WORK TO BE COMPLETED —
Would you return every line of the listing below that has "subsubsection" in it?
INFORMATION PROVIDED START
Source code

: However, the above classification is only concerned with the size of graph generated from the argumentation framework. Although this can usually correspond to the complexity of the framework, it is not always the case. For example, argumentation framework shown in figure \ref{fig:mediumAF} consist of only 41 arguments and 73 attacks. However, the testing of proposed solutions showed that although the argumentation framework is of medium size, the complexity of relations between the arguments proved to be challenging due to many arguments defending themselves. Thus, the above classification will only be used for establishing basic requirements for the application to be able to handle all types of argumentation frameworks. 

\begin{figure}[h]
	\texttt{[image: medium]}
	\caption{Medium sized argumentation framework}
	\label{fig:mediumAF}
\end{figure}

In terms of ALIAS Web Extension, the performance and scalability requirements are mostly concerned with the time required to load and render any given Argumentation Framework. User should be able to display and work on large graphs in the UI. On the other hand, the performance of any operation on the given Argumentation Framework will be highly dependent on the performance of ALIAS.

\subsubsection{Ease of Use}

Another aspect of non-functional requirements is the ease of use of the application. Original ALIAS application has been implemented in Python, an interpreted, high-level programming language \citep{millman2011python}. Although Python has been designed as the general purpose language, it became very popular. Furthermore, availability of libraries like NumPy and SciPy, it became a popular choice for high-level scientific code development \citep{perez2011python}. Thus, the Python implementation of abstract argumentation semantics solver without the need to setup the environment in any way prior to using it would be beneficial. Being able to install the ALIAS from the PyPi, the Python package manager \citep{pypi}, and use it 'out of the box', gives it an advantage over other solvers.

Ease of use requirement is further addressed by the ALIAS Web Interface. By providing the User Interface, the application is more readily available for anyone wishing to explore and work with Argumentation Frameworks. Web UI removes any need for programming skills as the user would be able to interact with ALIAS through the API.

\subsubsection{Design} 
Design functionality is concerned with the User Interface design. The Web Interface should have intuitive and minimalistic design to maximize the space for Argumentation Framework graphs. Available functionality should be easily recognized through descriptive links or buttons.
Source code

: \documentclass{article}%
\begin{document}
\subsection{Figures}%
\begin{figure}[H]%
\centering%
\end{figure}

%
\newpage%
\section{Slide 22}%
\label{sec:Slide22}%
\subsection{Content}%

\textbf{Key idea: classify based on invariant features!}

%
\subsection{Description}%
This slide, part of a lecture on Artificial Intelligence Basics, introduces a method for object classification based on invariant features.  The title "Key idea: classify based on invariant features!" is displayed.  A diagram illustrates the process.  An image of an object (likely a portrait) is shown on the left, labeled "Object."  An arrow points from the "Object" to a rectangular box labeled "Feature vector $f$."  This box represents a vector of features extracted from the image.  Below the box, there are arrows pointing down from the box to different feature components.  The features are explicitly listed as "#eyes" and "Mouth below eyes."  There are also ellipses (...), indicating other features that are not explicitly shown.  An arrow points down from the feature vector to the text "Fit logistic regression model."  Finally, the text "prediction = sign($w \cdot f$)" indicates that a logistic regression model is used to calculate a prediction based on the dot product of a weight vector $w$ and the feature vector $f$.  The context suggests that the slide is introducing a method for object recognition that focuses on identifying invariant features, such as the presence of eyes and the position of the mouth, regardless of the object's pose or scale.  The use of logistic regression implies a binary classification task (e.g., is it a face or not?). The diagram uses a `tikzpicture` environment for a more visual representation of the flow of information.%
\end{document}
INFORMATION PROVIDED END
SOLUTION TO THIS TASK —
\subsubsection{Ease of Use}
\subsubsection{Design} 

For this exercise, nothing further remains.